Before you can select any records, you must select which column of the data to display in the dialog. That selection is then retained.
The 'Continue' button becomes available when the required conditions to proceed are completed.
When an e-mail destination is chosen, an additional page is presented to collect the information required to complete the merge. The merge may be as html or plain text, but the default is html. This is the better option as it allows the use of graphical signatures. The signature allocated to the default e-mail account for use by the merge, is always appended to the messages.
When the merge is as an attachment to an e-mail message, additional fields are offered:
Messages to e-mail are sent to a sub folder of the default Outlook 'Drafts' folder, which the process creates for that purpose. That folder is called 'Merge Charts'.
The dropdown menu has four commands.:
Send Messages: This transfers the messages from the Draft folder to the Outbox, whereupon, if Outlook is configured to send messages immediately, the messages will be sent. If Outlook is not configured to send immediately, they will be sent next time the user performs a manual 'Send & Receive'.

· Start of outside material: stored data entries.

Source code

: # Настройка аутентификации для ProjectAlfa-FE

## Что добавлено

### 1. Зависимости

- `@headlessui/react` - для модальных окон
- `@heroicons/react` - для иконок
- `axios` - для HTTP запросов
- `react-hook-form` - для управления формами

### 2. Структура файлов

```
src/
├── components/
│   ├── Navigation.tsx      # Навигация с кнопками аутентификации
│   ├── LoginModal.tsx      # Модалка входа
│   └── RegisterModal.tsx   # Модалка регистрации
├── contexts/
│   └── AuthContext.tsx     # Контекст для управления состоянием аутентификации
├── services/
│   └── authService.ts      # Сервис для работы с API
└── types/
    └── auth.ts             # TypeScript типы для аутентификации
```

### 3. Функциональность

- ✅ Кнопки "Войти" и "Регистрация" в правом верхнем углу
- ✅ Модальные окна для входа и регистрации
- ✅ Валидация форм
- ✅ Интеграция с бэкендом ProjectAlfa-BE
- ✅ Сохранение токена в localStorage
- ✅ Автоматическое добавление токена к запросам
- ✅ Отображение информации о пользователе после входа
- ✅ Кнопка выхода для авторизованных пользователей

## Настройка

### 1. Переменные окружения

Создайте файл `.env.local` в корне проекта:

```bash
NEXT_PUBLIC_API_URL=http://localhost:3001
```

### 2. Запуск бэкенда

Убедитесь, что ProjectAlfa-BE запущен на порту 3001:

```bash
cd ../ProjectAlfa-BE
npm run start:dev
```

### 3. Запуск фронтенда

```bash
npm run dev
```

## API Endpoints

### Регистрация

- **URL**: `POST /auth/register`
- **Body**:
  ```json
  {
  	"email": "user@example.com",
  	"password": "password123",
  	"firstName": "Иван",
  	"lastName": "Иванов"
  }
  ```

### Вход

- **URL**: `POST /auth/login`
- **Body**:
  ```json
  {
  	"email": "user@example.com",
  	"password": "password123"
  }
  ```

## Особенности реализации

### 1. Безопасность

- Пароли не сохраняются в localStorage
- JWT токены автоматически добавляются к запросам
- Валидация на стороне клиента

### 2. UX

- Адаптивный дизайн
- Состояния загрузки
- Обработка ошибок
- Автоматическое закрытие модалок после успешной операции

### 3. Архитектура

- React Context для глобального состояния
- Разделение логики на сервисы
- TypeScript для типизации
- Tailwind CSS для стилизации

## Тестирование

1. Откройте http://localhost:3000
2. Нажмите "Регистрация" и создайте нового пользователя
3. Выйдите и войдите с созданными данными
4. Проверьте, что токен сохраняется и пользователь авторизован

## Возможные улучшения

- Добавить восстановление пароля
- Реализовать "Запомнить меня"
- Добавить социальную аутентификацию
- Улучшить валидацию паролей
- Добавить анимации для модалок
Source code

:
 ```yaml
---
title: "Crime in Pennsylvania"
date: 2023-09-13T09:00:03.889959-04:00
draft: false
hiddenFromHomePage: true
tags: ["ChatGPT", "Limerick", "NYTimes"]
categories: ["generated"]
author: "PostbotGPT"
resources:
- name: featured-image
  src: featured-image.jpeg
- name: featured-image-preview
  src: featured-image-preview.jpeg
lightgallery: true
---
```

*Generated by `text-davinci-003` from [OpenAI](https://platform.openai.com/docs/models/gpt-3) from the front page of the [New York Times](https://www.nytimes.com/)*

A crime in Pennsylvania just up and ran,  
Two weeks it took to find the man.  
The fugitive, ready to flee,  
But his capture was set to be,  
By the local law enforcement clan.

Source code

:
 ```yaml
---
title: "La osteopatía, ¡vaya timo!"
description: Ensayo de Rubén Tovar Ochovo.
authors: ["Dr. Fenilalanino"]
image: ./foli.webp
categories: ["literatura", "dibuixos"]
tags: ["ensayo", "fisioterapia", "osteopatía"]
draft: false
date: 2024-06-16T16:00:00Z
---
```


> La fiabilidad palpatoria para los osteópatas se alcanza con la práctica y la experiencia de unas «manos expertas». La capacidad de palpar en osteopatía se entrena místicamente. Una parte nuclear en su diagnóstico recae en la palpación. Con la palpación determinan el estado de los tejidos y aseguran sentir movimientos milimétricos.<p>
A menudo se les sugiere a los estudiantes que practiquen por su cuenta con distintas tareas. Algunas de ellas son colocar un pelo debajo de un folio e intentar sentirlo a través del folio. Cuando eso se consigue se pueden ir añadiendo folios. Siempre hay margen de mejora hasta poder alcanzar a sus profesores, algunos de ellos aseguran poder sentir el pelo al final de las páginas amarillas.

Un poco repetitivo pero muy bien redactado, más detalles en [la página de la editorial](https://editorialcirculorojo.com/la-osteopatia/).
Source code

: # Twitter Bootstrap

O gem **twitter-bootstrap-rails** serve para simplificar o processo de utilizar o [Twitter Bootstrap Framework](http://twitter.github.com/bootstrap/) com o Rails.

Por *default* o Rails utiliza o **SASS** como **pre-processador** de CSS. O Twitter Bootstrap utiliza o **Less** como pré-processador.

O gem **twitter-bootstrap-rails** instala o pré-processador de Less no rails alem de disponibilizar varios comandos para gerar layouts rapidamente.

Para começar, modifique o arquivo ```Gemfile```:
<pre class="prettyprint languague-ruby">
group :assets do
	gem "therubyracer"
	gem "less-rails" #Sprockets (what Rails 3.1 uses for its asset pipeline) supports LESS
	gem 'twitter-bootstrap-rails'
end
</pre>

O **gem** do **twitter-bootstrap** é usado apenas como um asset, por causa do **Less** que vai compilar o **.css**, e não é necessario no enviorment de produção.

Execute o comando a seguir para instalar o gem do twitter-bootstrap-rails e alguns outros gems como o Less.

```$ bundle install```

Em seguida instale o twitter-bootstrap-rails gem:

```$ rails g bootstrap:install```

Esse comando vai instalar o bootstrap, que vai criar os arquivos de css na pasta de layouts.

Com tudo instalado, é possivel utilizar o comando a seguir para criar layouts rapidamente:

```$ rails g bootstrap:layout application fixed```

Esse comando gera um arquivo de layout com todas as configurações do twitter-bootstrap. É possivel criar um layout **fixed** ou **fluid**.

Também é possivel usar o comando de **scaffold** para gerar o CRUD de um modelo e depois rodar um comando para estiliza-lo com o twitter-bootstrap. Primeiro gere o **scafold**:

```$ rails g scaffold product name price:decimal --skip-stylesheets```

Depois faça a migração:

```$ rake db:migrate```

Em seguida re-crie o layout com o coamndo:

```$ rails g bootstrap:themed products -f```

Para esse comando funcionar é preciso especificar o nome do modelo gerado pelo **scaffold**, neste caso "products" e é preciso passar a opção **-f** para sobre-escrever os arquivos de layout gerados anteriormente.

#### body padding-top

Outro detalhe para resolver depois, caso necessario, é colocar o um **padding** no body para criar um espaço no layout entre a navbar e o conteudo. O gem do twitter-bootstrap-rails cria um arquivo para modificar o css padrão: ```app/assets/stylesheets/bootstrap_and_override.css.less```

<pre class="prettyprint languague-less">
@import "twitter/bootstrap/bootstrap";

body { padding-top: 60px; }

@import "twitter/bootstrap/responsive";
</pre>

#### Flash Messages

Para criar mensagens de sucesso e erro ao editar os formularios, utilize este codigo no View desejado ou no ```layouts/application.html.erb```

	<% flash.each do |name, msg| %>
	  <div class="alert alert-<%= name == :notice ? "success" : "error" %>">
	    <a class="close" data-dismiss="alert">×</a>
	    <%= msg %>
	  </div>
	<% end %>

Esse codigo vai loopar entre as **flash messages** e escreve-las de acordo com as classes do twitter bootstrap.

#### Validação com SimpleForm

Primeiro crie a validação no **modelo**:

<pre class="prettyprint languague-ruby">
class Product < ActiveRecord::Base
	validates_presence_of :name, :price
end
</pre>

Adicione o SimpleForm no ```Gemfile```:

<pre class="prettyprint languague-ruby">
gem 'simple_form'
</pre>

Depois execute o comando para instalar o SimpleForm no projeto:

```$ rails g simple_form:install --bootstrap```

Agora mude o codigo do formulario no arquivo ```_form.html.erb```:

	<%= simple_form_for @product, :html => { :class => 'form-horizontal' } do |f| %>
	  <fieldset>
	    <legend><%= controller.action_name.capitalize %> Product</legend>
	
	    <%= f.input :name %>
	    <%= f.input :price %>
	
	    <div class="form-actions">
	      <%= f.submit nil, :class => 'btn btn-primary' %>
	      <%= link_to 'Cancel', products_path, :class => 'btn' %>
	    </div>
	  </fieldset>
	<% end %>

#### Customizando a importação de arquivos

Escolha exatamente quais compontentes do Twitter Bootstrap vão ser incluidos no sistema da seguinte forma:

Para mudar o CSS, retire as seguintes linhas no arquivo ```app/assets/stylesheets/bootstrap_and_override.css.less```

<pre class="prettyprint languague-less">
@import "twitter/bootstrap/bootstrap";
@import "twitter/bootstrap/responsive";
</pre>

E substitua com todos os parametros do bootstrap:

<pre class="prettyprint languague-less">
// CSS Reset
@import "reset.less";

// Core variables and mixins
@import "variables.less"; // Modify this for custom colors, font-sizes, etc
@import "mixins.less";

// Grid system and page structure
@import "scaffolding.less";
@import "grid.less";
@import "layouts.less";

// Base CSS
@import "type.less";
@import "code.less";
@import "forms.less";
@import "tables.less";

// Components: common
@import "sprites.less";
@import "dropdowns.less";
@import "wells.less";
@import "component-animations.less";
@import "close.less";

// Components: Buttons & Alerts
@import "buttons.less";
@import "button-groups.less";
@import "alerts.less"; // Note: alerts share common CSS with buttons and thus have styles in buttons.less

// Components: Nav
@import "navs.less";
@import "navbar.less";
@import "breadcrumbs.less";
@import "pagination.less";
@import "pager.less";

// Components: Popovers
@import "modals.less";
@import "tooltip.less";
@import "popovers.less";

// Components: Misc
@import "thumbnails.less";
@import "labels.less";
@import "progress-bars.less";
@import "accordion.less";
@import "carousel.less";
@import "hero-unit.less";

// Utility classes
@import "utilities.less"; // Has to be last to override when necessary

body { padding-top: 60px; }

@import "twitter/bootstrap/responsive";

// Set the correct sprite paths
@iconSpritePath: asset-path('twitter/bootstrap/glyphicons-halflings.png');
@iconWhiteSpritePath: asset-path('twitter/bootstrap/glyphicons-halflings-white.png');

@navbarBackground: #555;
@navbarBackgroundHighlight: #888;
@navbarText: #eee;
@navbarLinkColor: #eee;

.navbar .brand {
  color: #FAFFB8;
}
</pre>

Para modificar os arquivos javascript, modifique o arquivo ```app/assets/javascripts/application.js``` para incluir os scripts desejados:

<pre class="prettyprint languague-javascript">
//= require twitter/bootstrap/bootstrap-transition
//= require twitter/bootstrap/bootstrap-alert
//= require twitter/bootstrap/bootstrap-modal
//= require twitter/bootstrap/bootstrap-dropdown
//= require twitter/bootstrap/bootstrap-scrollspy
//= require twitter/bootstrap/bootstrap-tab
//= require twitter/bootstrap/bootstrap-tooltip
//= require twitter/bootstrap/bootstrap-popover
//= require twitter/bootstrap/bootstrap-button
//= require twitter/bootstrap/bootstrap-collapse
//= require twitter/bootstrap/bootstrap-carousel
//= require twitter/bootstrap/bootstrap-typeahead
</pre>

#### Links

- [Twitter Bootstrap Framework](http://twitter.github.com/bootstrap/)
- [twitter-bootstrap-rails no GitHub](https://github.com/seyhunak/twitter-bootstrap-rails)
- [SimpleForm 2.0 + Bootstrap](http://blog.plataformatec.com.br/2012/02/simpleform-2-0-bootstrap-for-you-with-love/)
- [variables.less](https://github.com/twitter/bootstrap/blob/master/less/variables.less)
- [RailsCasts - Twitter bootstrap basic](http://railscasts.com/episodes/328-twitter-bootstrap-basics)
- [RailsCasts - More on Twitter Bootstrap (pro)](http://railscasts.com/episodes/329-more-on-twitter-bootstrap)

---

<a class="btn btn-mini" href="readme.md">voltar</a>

Force Send All Messages: Sometimes messages become stuck in the outbox and cannot be sent until they are opened and sent again. This button performs that task and then Sends & Receives ALL messages. This will occur for ALL messages in the Outbox and not just those related to the add-in. Messages in the Draft folder will; not be sent.
Remove Temp Folder: The add-in creates a temporary folder as a sub folder of the default Outlook 'Drafts' folder. This command removes that folder and any content it might have!
Reset: The add-in stores various configuration values in the Windows registry. This command will remove the registry entries, returning the add-in to its installation configuration. It does not remove the Outlook temporary folder. For that use the previous command.
I have been wanting to create an add-in for mail merging charts with variable data into a document or e-mail message for some time, but have been put off by the complexity of the task.
It is not so much that the production of the charts is especially difficult, but the error handling is a nightmare. However, after many hours metaphorically burning the midnight oil, I have now completed the task which is described alongside.